First mooted back in October, the concept of US-style TV debates has been gathering credence with the political leaders ever since.
Under the new arrangement, each broadcaster will stage one prime ministerial debate, with Conservative leader David Cameron, Labour prime minister Gordon Brown and Liberal Democrat leader Nick Clegg on the panel.
Aired at peak time, the 85-90 minute programmes will be filmed in front of a specially selected studio audience. Each broadcaster will use the same core format for their debate and around half of the programme will take on a theme.
Hosted by Alastair Stewart, ITV's debate will run first, followed by Sky's programme fronted by Sky News' political editor Adam Boulton and finally the BBC's version presented by David Dimbleby.
The BBC and Sky have agreed to simulcast their programmes to other broadcasters, while ITV will make its debate available immediately after transmission. More negotiations will be held in the New Year to finalise exact details of the debate format.

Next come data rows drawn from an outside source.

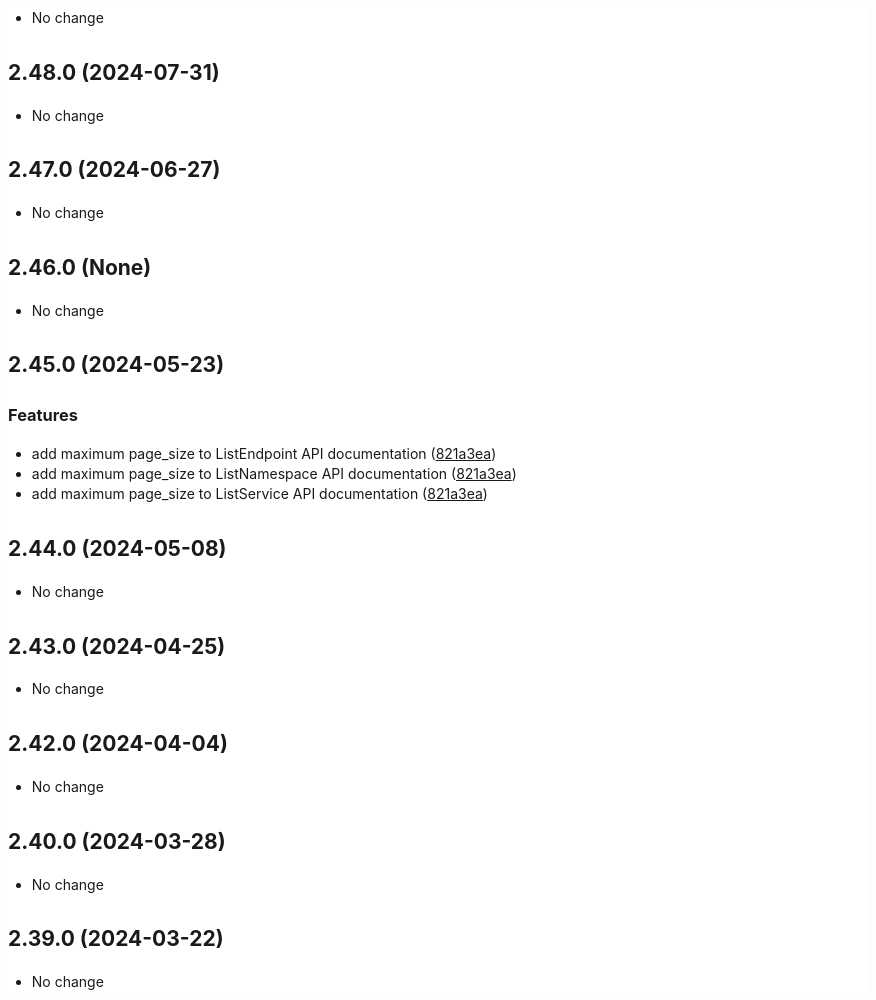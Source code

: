 * No change


## 2.48.0 (2024-07-31)

* No change


## 2.47.0 (2024-06-27)

* No change


## 2.46.0 (None)

* No change


## 2.45.0 (2024-05-23)

### Features

* add maximum page_size to ListEndpoint API documentation ([821a3ea](https://github.com/googleapis/google-cloud-java/commit/821a3ea08819cb88d9c186178e29ad6fde611830))
* add maximum page_size to ListNamespace API documentation ([821a3ea](https://github.com/googleapis/google-cloud-java/commit/821a3ea08819cb88d9c186178e29ad6fde611830))
* add maximum page_size to ListService API documentation ([821a3ea](https://github.com/googleapis/google-cloud-java/commit/821a3ea08819cb88d9c186178e29ad6fde611830))



## 2.44.0 (2024-05-08)

* No change


## 2.43.0 (2024-04-25)

* No change


## 2.42.0 (2024-04-04)

* No change


## 2.40.0 (2024-03-28)

* No change


## 2.39.0 (2024-03-22)

* No change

There will also be separate debates held for all the main parties in Scotland, Wales and Northern Ireland to be aired on the BBC's regional services, as well as the BBC News channel. Sky News will also run its own separate debates in Scotland and Wales.
After all the political debates are completed, each party will be "offered opportunities" across the BBC and Sky News to respond further to any issues raised.
Where appropriate, ITV also plans to provide a platform for the views of other parties. Further talks in regards to political debate coverage on the ITV licence holders will continue into the New Year.